I am currently studying for a midterm, and I am review over the following methods:
- Fixed point method
- Bisection method
- Regula Falsi method
- Newton-Raphson
- Accelerated Newton-Raphson
- Secant
I know how to use the methods, however I am more concerned with when to use them. I've been asked several times in the book if a method can be used with an equation, but I just can't seem to come up an answer.
Example: $1$. Let $g(x) = x^2+x-4$. Can fixed-point iteration be used to find the solution(s) to the equation $x=g(x)$ ? Why?
The answer is No.
Example: $2$. Can Newton-Raphson iteration be used to solve $f(x) = 0$ if $f(x) = x^{1/3}$ ? Why?
Also No.
Can someone quickly summarize when it is appropriate to use a method and when it is not?
Much appreciated!
Best Answer
First question: We look at the equation $x=g(x)=x^2+x-4$. The solutions are $x=\pm 2$. If we are phenomenally lucky, and, say, make the initial estimate $x=2$, everything is fine. Now let's see what happens if we make an initial estimate which is good but not dead on. Say we are using fixed point iteration to estimate the positive root $x=2$.
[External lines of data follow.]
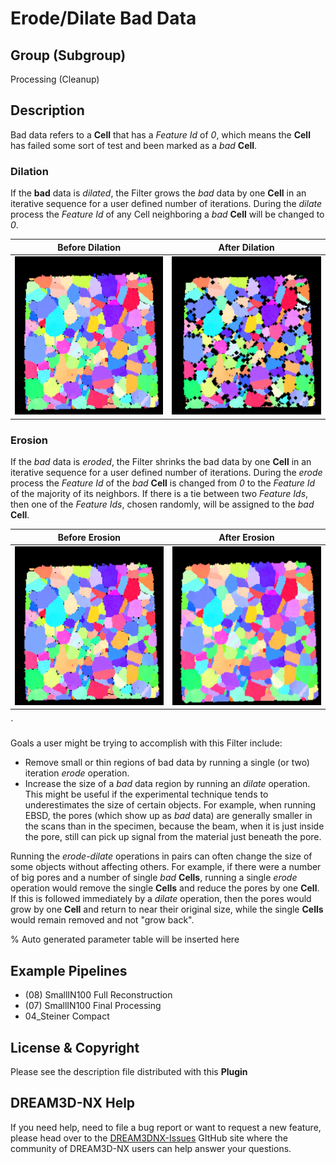 # Erode/Dilate Bad Data

## Group (Subgroup)

Processing (Cleanup)

## Description

Bad data refers to a **Cell** that has a *Feature Id* of *0*, which means the **Cell** has failed some sort of test and
been marked as a *bad* **Cell**.

### Dilation

If the **bad** data is *dilated*, the Filter grows the *bad* data by one **Cell** in
an iterative sequence for a user defined number of iterations. During the *dilate* process the *Feature Id* of any
Cell neighboring a *bad* **Cell** will be changed to *0*.

| Before Dilation                      | After Dilation                       |
|--------------------------------------|--------------------------------------|
| ![](Images/ErodeDilateBadData_1.png) | ![](Images/ErodeDilateBadData_2.png) |

### Erosion

If the *bad* data is *eroded*, the Filter shrinks the
bad data by one **Cell** in an iterative sequence for a user defined number of iterations. During the *erode* process
the *Feature Id* of the *bad* **Cell** is changed from *0* to the *Feature Id* of the majority of its neighbors. If
there is a tie between two *Feature Ids*, then one of the *Feature Ids*, chosen randomly, will be assigned to the *bad*
**Cell**.

| Before Erosion                       | After Erosion                        |
|--------------------------------------|--------------------------------------|
| ![](Images/ErodeDilateBadData_1.png) | ![](Images/ErodeDilateBadData_3.png) |

`

Goals a user might be trying to accomplish with this Filter include:

- Remove small or thin regions of bad data by running a single (or two) iteration *erode* operation.
- Increase the size of a *bad* data region by running an *dilate* operation. This might be useful if the experimental
  technique tends to underestimates the size of certain objects. For example, when running EBSD, the pores (which show
  up as *bad* data) are generally smaller in the scans than in the specimen, because the beam, when it is just inside
  the pore, still can pick up signal from the material just beneath the pore.

Running the *erode-dilate* operations in pairs can often change the size of some objects without affecting others. For
example, if there were a number of big pores and a number of single *bad* **Cells**, running a single *erode* operation
would remove the single **Cells** and reduce the pores by one **Cell**. If this is followed immediately by a *dilate*
operation, then the pores would grow by one **Cell** and return to near their original size, while the single **Cells**
would remain removed and not "grow back".

% Auto generated parameter table will be inserted here

## Example Pipelines

- (08) SmallIN100 Full Reconstruction
- (07) SmallIN100 Final Processing
- 04_Steiner Compact

## License & Copyright

Please see the description file distributed with this **Plugin**

## DREAM3D-NX Help

If you need help, need to file a bug report or want to request a new feature, please head over to the [DREAM3DNX-Issues](https://github.com/BlueQuartzSoftware/DREAM3DNX-Issues/discussions) GItHub site where the community of DREAM3D-NX users can help answer your questions.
The problem is that $x=2$ is a repelling fixed point. The reason it is repelling is that $g'(x)=2x+1$, so near $x=2$, $|g'(x)|$ is near $5$, quite a bit greater than $1$.
Roughly speaking, if we are dealing with a "nice" function, and the derivative at the root has absolute value substantially less than $1$, the root will be an attracting fixed point. In that case, if we start close enough to the root, fixed point iteration sucks us into the root. But if the absolute value of the derivative is greater than $1$, we are driven away from the root.
One can draw a very nice picture of the process, and see the repulsion at work. In the absence of a picture, we will use a formula. Note that $g(2)=2$. Let $x$ be near $2$ but not equal to $2$. We have $$\frac{g(x)-2}{x-2}=\frac{g(x)-g(2)}{x-2}\approx g'(2)=5.$$ Thus if $x$ is "near" $2$, then $$g(x)-2\approx 5(x-2).$$ This means that $g(x)$ is about $5$ times as far from $2$ as $x$ is from $2$.
If we have a good estimate $x_n$ for the positive root, then $x_{n+1}$, the next estimate, is $g(x_n)$, and thus $x_{n+1}$ is about $5$ times further away from the root than $x_n$ was.
The same issue arises at the negative root $x=-2$. We have $g'(-2)=-3$, so the derivative has absolute value $3$. Again, $x=-2$ is a repelling fixed point.
Second question: For the Newton-Raphson process question, the root is of course $0$. The problem is that the derivative of $x^{1/3}$ blows up as we approach the root. In a sense, the issue is somewhat similar to the one in the first question, since Newton-Raphson can be thought of as a sophisticated form of fixed point iteration. We are doing fixed point iteration to solve $g(x)=x$, where $g(x)=x-\frac{f(x)}{f'(x)}$.
For Newton-Raphson for $f(x)=0$, here is a rough use guideline. It should behave fairly nicely if (i) we start close enough to the root and (ii) $f(x)$ is twice differentiable at and near the root and (ii) $f'(x)$ is not $0$ at the root. There is another possible issue. If the root is a multiple root (silly example $f(x)=x^4$) then the convergence will be slow.
For the particular example in the question, we can compute explicitly and see very clearly what happens.
Recall that the Newton-Raphson iteration for approximating solutions of $f(x)=0$ is given by $$x_{n+1}=x_n -\frac{f(x_n)}{f'(x_n)}.$$
Let $f(x)=x^{1/3}$. then, at least for positive $x$, we have $f'(x)=-(1/3)x^{-4/3}$. Substitute in the Newton-Raphson iteration. After some simplification, we obtain $$x_{n+1}=4x_n.$$ Very bad news! Even if we are "lucky" enough to start with a good approximation $x_0$ to the root, say $x_0=1/1000$, after one iteration we will be $4$ times as far away from the truth, after two iterations we will be $16$ times as far away from the truth, and so on.